Drones photo
SHARE

Researchers at the University of Minnesota today revealed a drone that can be controlled merely by thought, and that’s not even the coolest thing about it. Published in the Journal of Neuro Engineering, the project has implications in everything from unmanned vehicles to paraplegic mobility.

The setup here is pretty basic, futuristic though it seems. The drone is a commercially available four-blade helicopter–the Parrot AR quadrotor–which is basically a drone hobbyist’s Model T. To control it, the “pilot” wears a funny hat, the sensing end of an electroencephalogram (EEG). EEGs place an array of electrodes over a person’s head, in a totally non-invasive way, then pick up on electrical activity in the brain. Clusters of activity, like thinking about making a fist with a right hand, generates a spark in a specific area of the brain. That spark gets translated through a computer into a quadrotor command (“turn right”). The command is then beamed to the quadrotor via WiFi.

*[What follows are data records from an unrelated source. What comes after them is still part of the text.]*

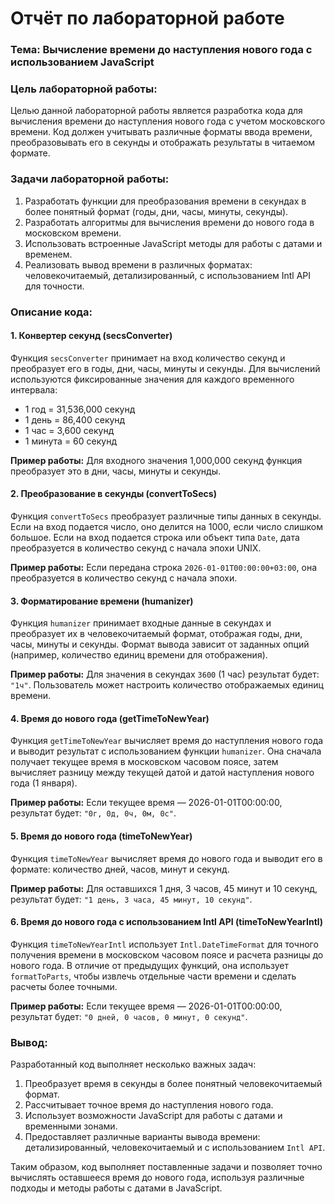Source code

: # Отчёт по лабораторной работе

### Тема: **Вычисление времени до наступления нового года с использованием JavaScript**

### Цель лабораторной работы:

Целью данной лабораторной работы является разработка кода для вычисления времени до наступления нового года с учетом московского времени. Код должен учитывать различные форматы ввода времени, преобразовывать его в секунды и отображать результаты в читаемом формате.

### Задачи лабораторной работы:

1. Разработать функции для преобразования времени в секундах в более понятный формат (годы, дни, часы, минуты, секунды).
2. Разработать алгоритмы для вычисления времени до нового года в московском времени.
3. Использовать встроенные JavaScript методы для работы с датами и временем.
4. Реализовать вывод времени в различных форматах: человекочитаемый, детализированный, с использованием Intl API для точности.

### Описание кода:

#### 1. **Конвертер секунд (secsConverter)**

Функция `secsConverter` принимает на вход количество секунд и преобразует его в годы, дни, часы, минуты и секунды. Для вычислений используются фиксированные значения для каждого временного интервала:

- 1 год = 31,536,000 секунд
- 1 день = 86,400 секунд
- 1 час = 3,600 секунд
- 1 минута = 60 секунд

**Пример работы:**
Для входного значения 1,000,000 секунд функция преобразует это в дни, часы, минуты и секунды.

#### 2. **Преобразование в секунды (convertToSecs)**

Функция `convertToSecs` преобразует различные типы данных в секунды. Если на вход подается число, оно делится на 1000, если число слишком большое. Если на вход подается строка или объект типа `Date`, дата преобразуется в количество секунд с начала эпохи UNIX.

**Пример работы:**
Если передана строка `2026-01-01T00:00:00+03:00`, она преобразуется в количество секунд с начала эпохи.

#### 3. **Форматирование времени (humanizer)**

Функция `humanizer` принимает входные данные в секундах и преобразует их в человекочитаемый формат, отображая годы, дни, часы, минуты и секунды. Формат вывода зависит от заданных опций (например, количество единиц времени для отображения).

**Пример работы:**
Для значения в секундах `3600` (1 час) результат будет: `"1ч"`. Пользователь может настроить количество отображаемых единиц времени.

#### 4. **Время до нового года (getTimeToNewYear)**

Функция `getTimeToNewYear` вычисляет время до наступления нового года и выводит результат с использованием функции `humanizer`. Она сначала получает текущее время в московском часовом поясе, затем вычисляет разницу между текущей датой и датой наступления нового года (1 января).

**Пример работы:**
Если текущее время — 2026-01-01T00:00:00, результат будет: `"0г, 0д, 0ч, 0м, 0с"`.

#### 5. **Время до нового года (timeToNewYear)**

Функция `timeToNewYear` вычисляет время до нового года и выводит его в формате: количество дней, часов, минут и секунд.

**Пример работы:**
Для оставшихся 1 дня, 3 часов, 45 минут и 10 секунд, результат будет: `"1 день, 3 часа, 45 минут, 10 секунд"`.

#### 6. **Время до нового года с использованием Intl API (timeToNewYearIntl)**

Функция `timeToNewYearIntl` использует `Intl.DateTimeFormat` для точного получения времени в московском часовом поясе и расчета разницы до нового года. В отличие от предыдущих функций, она использует `formatToParts`, чтобы извлечь отдельные части времени и сделать расчеты более точными.

**Пример работы:**
Если текущее время — 2026-01-01T00:00:00, результат будет: `"0 дней, 0 часов, 0 минут, 0 секунд"`.

### Вывод:

Разработанный код выполняет несколько важных задач:

1. Преобразует время в секунды в более понятный человекочитаемый формат.
2. Рассчитывает точное время до наступления нового года.
3. Использует возможности JavaScript для работы с датами и временными зонами.
4. Предоставляет различные варианты вывода времени: детализированный, человекочитаемый и с использованием `Intl API`.

Таким образом, код выполняет поставленные задачи и позволяет точно вычислять оставшееся время до нового года, используя различные подходы и методы работы с датами в JavaScript.
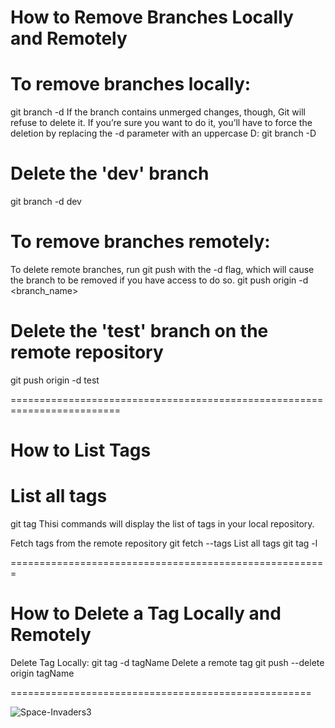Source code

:# How to Remove Branches Locally and Remotely

# To remove branches locally:

git branch -d <branch-name>
If the branch contains unmerged changes, though, Git will refuse to delete it. 
If you’re sure you want to do it, you’ll have to force the deletion by replacing the -d parameter with an uppercase D:
git branch -D <branch-name>

# Delete the 'dev' branch
git branch -d dev


# To remove branches remotely:

To delete remote branches, run git push with the -d flag, which will cause the branch to be removed if you have access to do so.
git push origin -d <branch_name>

# Delete the 'test' branch on the remote repository
git push origin -d test

=========================================================================
# How to List Tags
# List all tags
git tag
Thisi commands will display the list of tags in your local repository.

Fetch tags from the remote repository
git fetch --tags
List all tags
git tag -l

=======================================================
# How to Delete a Tag Locally and Remotely
Delete Tag Locally:
git tag -d tagName
Delete a remote tag
git push --delete origin tagName

====================================================

![Space-Invaders3](https://github.com/maghfra/day02_task01/assets/156420828/a42ee67b-5f8d-4c24-bef4-e822e3024ab4)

Ideally, it works like in the image below:

Drones photo

Thought Drone Controls

Previously, researchers showed that subjects could control a virtual helicopter with their thoughts. The latest demo–using a real, live helicopter–is just another step toward more practical applications, with the ultimate goal being to help people with disabilities and neurdegenerative dieseases regain mobility, says researcher Bin He, a professor of biomedicial engineering at the University of Michigan.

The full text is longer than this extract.